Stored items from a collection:
—————

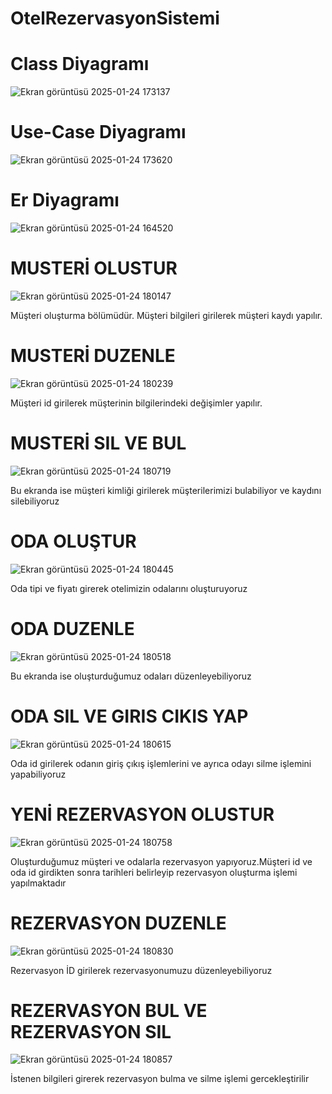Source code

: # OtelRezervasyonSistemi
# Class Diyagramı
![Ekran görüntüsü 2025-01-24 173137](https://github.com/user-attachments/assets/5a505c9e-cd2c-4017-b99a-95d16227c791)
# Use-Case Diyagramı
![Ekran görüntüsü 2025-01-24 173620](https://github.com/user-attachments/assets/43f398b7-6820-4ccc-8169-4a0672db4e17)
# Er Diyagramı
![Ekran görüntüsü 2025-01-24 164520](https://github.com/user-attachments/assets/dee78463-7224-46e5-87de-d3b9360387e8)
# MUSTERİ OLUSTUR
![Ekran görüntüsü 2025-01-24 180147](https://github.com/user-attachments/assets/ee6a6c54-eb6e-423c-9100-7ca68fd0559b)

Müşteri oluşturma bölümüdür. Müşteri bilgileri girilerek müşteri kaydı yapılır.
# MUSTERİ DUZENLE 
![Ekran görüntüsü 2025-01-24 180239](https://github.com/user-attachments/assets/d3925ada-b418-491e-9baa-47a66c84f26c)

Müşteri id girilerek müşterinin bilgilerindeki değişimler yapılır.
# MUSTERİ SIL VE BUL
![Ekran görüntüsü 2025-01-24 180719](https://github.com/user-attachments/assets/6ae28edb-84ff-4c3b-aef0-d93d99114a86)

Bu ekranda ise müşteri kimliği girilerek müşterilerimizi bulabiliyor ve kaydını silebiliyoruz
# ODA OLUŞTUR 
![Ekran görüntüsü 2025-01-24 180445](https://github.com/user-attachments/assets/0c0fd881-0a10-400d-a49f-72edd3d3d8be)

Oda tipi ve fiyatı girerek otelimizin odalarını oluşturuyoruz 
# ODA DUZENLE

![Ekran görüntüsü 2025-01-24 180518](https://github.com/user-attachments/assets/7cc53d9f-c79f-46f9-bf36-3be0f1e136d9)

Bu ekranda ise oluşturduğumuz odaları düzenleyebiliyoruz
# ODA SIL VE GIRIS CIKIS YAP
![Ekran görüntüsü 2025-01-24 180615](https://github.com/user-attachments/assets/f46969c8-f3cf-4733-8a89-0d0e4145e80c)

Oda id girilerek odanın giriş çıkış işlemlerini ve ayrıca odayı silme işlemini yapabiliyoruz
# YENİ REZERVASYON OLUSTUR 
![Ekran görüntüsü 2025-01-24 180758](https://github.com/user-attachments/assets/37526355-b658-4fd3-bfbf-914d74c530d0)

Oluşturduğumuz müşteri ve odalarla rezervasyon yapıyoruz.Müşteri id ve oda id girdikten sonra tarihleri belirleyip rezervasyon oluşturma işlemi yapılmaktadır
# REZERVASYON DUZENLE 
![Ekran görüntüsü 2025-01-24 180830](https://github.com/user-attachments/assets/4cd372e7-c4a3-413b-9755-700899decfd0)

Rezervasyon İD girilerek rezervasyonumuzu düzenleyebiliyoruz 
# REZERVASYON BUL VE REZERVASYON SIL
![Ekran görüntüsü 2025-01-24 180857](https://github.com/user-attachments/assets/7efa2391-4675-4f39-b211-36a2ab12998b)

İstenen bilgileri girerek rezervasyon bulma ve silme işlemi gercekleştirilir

—————

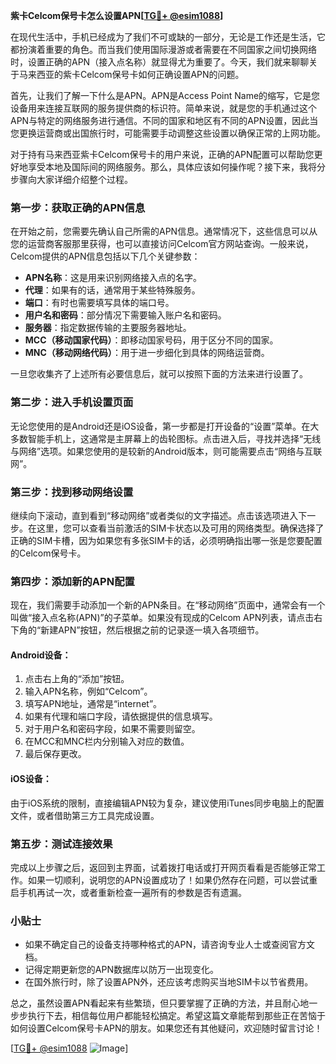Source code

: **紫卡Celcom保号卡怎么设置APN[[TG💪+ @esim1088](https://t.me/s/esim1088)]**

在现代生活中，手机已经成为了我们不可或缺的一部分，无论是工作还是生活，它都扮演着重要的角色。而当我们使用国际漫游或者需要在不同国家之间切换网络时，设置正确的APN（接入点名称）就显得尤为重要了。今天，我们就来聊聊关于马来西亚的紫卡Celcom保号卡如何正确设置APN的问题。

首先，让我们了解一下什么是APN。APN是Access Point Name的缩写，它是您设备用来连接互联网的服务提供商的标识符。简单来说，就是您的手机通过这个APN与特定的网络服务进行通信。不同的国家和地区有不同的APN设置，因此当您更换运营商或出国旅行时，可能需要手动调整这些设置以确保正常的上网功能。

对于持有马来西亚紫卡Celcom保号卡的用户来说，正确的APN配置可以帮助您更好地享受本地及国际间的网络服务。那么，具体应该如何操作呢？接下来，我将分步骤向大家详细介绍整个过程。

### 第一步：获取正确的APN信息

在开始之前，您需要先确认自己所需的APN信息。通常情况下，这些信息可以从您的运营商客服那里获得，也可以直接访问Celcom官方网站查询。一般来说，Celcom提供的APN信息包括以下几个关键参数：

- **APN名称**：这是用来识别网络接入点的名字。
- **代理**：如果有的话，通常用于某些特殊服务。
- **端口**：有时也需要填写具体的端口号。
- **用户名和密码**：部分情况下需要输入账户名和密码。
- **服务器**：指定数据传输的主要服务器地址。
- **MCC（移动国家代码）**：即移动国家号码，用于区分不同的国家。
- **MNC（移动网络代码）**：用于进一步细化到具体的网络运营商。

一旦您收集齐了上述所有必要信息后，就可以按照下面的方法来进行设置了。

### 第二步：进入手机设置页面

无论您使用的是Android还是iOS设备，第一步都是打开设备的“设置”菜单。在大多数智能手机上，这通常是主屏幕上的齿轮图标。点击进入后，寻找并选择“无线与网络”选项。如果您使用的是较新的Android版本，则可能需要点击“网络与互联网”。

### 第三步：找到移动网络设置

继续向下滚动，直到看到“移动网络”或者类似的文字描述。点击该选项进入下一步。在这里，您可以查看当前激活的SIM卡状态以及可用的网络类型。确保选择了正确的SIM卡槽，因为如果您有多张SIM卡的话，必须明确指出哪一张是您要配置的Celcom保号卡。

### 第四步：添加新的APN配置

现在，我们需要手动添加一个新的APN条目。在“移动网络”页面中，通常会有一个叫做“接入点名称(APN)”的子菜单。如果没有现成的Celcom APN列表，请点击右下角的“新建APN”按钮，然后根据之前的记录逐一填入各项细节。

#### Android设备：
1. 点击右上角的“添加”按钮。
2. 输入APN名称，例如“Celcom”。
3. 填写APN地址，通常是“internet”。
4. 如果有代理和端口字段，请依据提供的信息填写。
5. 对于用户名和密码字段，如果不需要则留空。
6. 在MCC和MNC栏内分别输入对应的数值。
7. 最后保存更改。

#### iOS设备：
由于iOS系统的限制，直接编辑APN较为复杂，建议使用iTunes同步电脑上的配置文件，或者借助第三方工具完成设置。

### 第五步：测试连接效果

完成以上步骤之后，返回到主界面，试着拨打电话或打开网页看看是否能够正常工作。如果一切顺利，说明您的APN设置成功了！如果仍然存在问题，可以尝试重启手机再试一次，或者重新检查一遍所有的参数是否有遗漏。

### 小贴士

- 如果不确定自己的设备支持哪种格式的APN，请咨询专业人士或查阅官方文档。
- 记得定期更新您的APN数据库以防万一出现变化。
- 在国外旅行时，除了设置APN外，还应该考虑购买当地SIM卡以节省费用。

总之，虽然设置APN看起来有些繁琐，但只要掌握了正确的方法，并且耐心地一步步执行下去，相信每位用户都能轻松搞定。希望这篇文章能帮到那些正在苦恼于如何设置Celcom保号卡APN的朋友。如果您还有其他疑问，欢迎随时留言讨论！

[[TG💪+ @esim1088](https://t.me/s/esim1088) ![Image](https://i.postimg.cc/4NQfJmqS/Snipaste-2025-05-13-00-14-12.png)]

—————

TASK GOAL ▸
Would you please return all lines of the data that include the word "ekranda"?

RESPONSE AREA ▸
Bu ekranda ise müşteri kimliği girilerek müşterilerimizi bulabiliyor ve kaydını silebiliyoruz
Bu ekranda ise oluşturduğumuz odaları düzenleyebiliyoruz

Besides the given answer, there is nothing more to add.